Here at Authzed we’ve become heavy users of GitHub. We have many public, open source repos (including SpiceDB), a private, internal monorepo, and the accompanying workflows for each repo built on top of GitHub actions. Our development workflow also revolves around GitHub issues and pull requests.
Managing GitHub settings and distributed software development should be as straightforward as the zipper merge but sadly it isn’t.
(This analogy might not apply if you live in [insert city with bad drivers here].)
We thought it’d be useful to share our current pull request and merge workflow and how we arrived at it. And we have a request for the community at the end of this post.
First, a bit about our development workflow. We use GitHub Actions to run tools for testing and code quality, with a continual push to automate as much of our workflow as possible. Looking at the workflows in the SpiceDB repo as an example, you can see a good representation of the variety of concerns handled by automation: building, linting, testing, compliance, and releasing. And we’re not just users of GitHub actions but authors of some custom actions as well.
SpiceDB Validate: this action validates SpiceDB schemas using test data.
SpiceDB: this action runs a SpiceDB server to use during integration testing.
Second, we are firm believers in code reviews. We typically use one pull request per feature and view the interaction during the review process as the perfect opportunity to share knowledge: the reviewer gets to learn about the code changes as well as the author getting to express the intent of the change.
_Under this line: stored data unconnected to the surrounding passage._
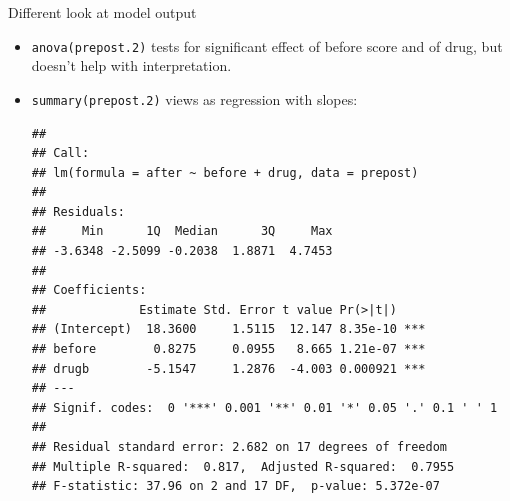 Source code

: \begin{frame}[fragile]{Different look at model output}
  
  \begin{itemize}
  \item \texttt{anova(prepost.2)} tests for significant effect of
    before score and of drug, but doesn't help with interpretation.
  \item \texttt{summary(prepost.2)} views as regression with slopes:
    
    \begin{scriptsize}
\begin{knitrout}
\color{fgcolor}\begin{kframe}
\begin{alltt}
\end{alltt}
\begin{verbatim}
## 
## Call:
## lm(formula = after ~ before + drug, data = prepost)
## 
## Residuals:
##     Min      1Q  Median      3Q     Max 
## -3.6348 -2.5099 -0.2038  1.8871  4.7453 
## 
## Coefficients:
##             Estimate Std. Error t value Pr(>|t|)    
## (Intercept)  18.3600     1.5115  12.147 8.35e-10 ***
## before        0.8275     0.0955   8.665 1.21e-07 ***
## drugb        -5.1547     1.2876  -4.003 0.000921 ***
## ---
## Signif. codes:  0 '***' 0.001 '**' 0.01 '*' 0.05 '.' 0.1 ' ' 1
## 
## Residual standard error: 2.682 on 17 degrees of freedom
## Multiple R-squared:  0.817,	Adjusted R-squared:  0.7955 
## F-statistic: 37.96 on 2 and 17 DF,  p-value: 5.372e-07
\end{verbatim}
\end{kframe}
\end{knitrout}
    \end{scriptsize}
  \end{itemize}
  
\end{frame}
Quality vs Velocity Quality + Velocity: quality and velocity do not have to be in tension but can be counterparts.
The aim of our merge workflow is to maintain strict quality standards while enabling the team to consistently deliver code.
Confidence in our quality enables us to deliver more quickly, which gives us the time and momentum to continue investing in quality improvements.
(Who doesn’t like a flywheel?).
The following is our repo and branch protection settings we’ve landed on:
Allow merge commits, disable other options
✅ Enable auto-merge
✅ Require a pull request before merging / Require approvals
✅ Dismiss stale pull request approvals
✅ Require status checks to pass
✅ Require branches to be up to date before merging
✅ Include administrators
❗Disable Allow force pushes and Allow deletions
Our merge workflow works well…for now. It strikes a good balance between completeness of checks without requiring too much developer intervention. However, we already know we’ll need to update our workflow sooner than later. When multiple PRs are ready to merge, we have a race to see which PR can merge first. Losers of that race then have to rebase, run all checks again, and race to merge again. Thankfully for the developer, GitHub provides easy to use buttons to update the PR branch and automatically re-runs actions. Nonetheless, this is an unnecessary use of computing resources and time.
Short answer: we’ve gone shopping for a merge queue solution. The plethora of anecdotes from engineering teams indicates we’re not alone in concluding a merge queue addresses the aforementioned issues but we find ourselves with a paradox of choice.
Do you have a recommendation for a merge queue service or solution? Any additional merge workflow anecdotes to add? We’d appreciate your input so drop into our Discord channel!
If there is a lesson to takeaway for now: it’s never too early to set up a good merge workflow.
Hopefully with your input we can find the merge queue solution for us and keep our dev flywheel spinning quickly.